Data for the task »
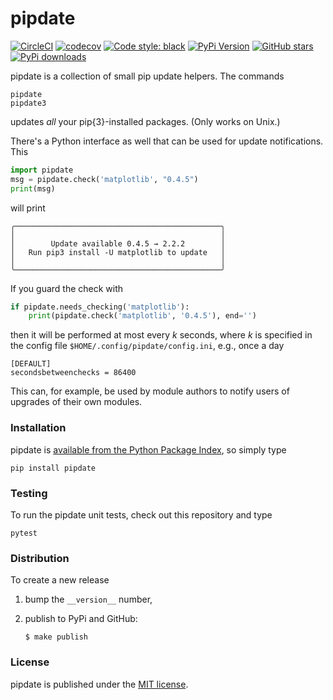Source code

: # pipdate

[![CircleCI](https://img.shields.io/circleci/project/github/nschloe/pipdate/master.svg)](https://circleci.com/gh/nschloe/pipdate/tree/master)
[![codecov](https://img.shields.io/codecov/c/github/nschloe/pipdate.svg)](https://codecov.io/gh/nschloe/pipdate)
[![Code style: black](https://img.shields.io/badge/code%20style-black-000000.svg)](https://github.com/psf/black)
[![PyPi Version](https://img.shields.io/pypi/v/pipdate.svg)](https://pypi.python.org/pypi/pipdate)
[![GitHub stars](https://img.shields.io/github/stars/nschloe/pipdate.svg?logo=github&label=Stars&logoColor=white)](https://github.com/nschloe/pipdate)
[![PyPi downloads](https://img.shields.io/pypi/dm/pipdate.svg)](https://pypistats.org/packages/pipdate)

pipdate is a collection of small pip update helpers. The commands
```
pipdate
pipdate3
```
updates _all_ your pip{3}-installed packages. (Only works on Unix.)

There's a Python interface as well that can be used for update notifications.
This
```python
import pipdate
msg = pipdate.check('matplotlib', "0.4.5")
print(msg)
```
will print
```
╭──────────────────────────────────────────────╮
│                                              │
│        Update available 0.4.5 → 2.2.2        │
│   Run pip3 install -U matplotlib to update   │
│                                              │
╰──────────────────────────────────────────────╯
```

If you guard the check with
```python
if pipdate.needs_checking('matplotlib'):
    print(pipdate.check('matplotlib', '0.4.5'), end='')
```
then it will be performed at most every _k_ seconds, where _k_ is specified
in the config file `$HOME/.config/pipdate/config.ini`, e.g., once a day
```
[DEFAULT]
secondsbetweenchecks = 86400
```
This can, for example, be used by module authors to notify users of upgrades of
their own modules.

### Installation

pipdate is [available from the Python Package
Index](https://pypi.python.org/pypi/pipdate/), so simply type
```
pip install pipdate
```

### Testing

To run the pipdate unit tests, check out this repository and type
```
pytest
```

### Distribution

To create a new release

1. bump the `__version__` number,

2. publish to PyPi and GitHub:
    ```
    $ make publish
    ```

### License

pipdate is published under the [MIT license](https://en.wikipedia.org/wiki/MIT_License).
--
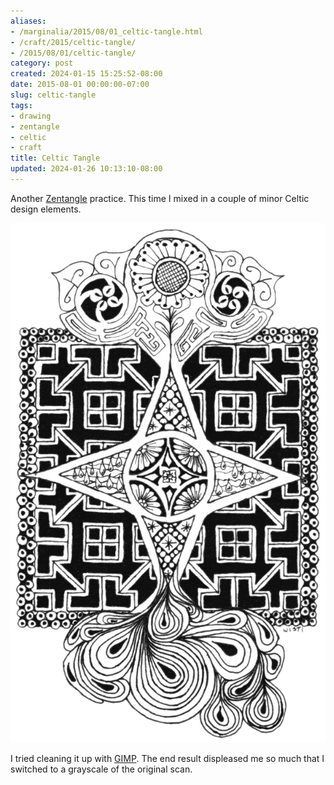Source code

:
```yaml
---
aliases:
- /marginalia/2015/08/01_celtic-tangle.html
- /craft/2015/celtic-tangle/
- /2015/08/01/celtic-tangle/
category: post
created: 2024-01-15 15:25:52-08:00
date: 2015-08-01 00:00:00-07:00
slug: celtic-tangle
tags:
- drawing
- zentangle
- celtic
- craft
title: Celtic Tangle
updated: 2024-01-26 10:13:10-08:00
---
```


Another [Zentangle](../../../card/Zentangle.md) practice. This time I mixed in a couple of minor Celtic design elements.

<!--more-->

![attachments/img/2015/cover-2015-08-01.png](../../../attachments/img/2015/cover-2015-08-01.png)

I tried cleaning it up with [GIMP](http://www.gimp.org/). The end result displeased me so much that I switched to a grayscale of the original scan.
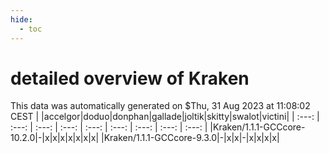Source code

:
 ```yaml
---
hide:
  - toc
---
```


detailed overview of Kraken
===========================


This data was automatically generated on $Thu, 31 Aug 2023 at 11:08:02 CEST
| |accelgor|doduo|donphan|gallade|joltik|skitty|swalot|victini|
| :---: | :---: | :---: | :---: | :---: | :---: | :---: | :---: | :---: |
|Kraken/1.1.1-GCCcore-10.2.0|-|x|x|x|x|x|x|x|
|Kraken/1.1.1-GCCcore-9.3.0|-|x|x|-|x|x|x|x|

Task statement » Check all the records above and select each line where the string "print" is found.

Your response »
print(msg)
will print
    print(pipdate.check('matplotlib', '0.4.5'), end='')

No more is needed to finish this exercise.